Task item: Beneath this task are records; print exactly the stretch of them from the line with "- Si l'adresse" through the line with "Leclerc 42100 Saint-Étienne*)", both ends included.

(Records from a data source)
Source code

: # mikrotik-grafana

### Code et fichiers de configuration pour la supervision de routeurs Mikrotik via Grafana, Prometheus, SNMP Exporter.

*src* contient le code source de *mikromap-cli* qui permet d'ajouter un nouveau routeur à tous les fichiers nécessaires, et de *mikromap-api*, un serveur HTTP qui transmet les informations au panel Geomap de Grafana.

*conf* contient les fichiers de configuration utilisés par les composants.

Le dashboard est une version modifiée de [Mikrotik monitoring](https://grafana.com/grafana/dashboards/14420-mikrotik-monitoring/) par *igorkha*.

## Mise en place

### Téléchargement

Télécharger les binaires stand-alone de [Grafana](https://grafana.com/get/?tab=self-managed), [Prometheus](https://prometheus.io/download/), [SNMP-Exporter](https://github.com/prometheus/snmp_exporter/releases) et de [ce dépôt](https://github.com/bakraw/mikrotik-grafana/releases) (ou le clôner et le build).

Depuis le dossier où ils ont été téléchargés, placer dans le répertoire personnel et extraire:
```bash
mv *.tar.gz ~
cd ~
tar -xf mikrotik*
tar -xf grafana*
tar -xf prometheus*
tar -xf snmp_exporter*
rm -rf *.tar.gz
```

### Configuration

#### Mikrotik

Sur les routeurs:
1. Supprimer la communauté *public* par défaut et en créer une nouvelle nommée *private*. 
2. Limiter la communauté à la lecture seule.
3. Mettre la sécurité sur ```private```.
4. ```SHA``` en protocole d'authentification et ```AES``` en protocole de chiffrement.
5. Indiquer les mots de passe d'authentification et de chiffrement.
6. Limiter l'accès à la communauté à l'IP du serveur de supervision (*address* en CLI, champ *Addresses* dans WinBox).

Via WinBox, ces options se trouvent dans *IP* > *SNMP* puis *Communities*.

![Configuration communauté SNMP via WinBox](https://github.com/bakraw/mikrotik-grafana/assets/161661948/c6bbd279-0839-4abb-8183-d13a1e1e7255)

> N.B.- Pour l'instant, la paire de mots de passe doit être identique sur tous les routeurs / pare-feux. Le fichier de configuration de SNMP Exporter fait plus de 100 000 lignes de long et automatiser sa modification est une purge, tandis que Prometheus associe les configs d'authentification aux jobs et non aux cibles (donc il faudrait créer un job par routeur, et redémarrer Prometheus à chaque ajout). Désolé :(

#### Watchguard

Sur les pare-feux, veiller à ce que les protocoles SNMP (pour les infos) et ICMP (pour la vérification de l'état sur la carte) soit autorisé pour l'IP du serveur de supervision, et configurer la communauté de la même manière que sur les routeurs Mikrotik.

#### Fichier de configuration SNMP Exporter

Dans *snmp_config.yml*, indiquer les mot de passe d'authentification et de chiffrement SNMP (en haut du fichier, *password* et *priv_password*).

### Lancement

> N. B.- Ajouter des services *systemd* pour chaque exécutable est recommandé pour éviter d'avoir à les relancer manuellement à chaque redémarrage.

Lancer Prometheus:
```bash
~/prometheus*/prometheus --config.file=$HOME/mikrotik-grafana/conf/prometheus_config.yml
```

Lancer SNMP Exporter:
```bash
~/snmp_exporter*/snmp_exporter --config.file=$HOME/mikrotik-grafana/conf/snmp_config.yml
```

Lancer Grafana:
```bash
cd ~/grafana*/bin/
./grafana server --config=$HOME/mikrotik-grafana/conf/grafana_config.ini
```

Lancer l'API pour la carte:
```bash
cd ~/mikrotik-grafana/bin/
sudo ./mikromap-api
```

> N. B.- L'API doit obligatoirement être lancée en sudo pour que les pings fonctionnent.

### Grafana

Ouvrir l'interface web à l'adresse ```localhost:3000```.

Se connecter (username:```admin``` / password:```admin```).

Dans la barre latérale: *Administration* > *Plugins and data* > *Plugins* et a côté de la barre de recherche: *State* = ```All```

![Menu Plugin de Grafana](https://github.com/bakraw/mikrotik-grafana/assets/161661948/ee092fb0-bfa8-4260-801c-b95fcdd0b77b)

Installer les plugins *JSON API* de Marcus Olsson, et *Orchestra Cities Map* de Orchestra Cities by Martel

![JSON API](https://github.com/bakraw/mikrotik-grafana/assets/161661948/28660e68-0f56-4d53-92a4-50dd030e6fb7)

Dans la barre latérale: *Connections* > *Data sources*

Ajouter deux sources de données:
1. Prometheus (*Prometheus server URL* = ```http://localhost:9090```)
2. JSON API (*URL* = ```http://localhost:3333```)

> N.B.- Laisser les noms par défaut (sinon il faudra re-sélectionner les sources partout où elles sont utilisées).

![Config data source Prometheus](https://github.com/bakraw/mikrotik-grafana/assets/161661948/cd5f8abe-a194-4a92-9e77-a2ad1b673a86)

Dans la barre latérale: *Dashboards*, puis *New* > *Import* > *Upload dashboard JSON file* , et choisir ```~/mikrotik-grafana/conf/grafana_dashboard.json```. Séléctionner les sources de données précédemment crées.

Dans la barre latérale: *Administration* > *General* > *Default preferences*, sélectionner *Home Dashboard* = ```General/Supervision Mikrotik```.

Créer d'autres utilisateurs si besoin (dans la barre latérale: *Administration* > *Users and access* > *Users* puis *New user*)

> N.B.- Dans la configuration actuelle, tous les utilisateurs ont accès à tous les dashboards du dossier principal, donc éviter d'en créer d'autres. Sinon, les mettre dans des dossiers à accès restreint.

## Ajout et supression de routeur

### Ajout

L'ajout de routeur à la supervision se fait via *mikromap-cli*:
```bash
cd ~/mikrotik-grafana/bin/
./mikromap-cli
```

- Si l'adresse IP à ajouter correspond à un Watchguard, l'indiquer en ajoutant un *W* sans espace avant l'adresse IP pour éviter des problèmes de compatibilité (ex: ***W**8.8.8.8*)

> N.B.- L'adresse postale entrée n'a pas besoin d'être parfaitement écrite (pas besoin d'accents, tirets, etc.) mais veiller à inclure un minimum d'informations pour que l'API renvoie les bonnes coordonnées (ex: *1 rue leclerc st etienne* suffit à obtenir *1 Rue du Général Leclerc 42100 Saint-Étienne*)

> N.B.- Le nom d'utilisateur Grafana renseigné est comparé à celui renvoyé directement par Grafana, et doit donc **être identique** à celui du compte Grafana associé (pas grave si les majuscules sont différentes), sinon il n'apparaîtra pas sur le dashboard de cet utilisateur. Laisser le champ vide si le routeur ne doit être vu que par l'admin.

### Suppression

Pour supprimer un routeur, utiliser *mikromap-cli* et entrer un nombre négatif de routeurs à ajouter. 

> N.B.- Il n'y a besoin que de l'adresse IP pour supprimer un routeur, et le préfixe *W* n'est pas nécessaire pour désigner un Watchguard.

Reply to the task:
- Si l'adresse IP à ajouter correspond à un Watchguard, l'indiquer en ajoutant un *W* sans espace avant l'adresse IP pour éviter des problèmes de compatibilité (ex: ***W**8.8.8.8*)

> N.B.- L'adresse postale entrée n'a pas besoin d'être parfaitement écrite (pas besoin d'accents, tirets, etc.) mais veiller à inclure un minimum d'informations pour que l'API renvoie les bonnes coordonnées (ex: *1 rue leclerc st etienne* suffit à obtenir *1 Rue du Général Leclerc 42100 Saint-Étienne*)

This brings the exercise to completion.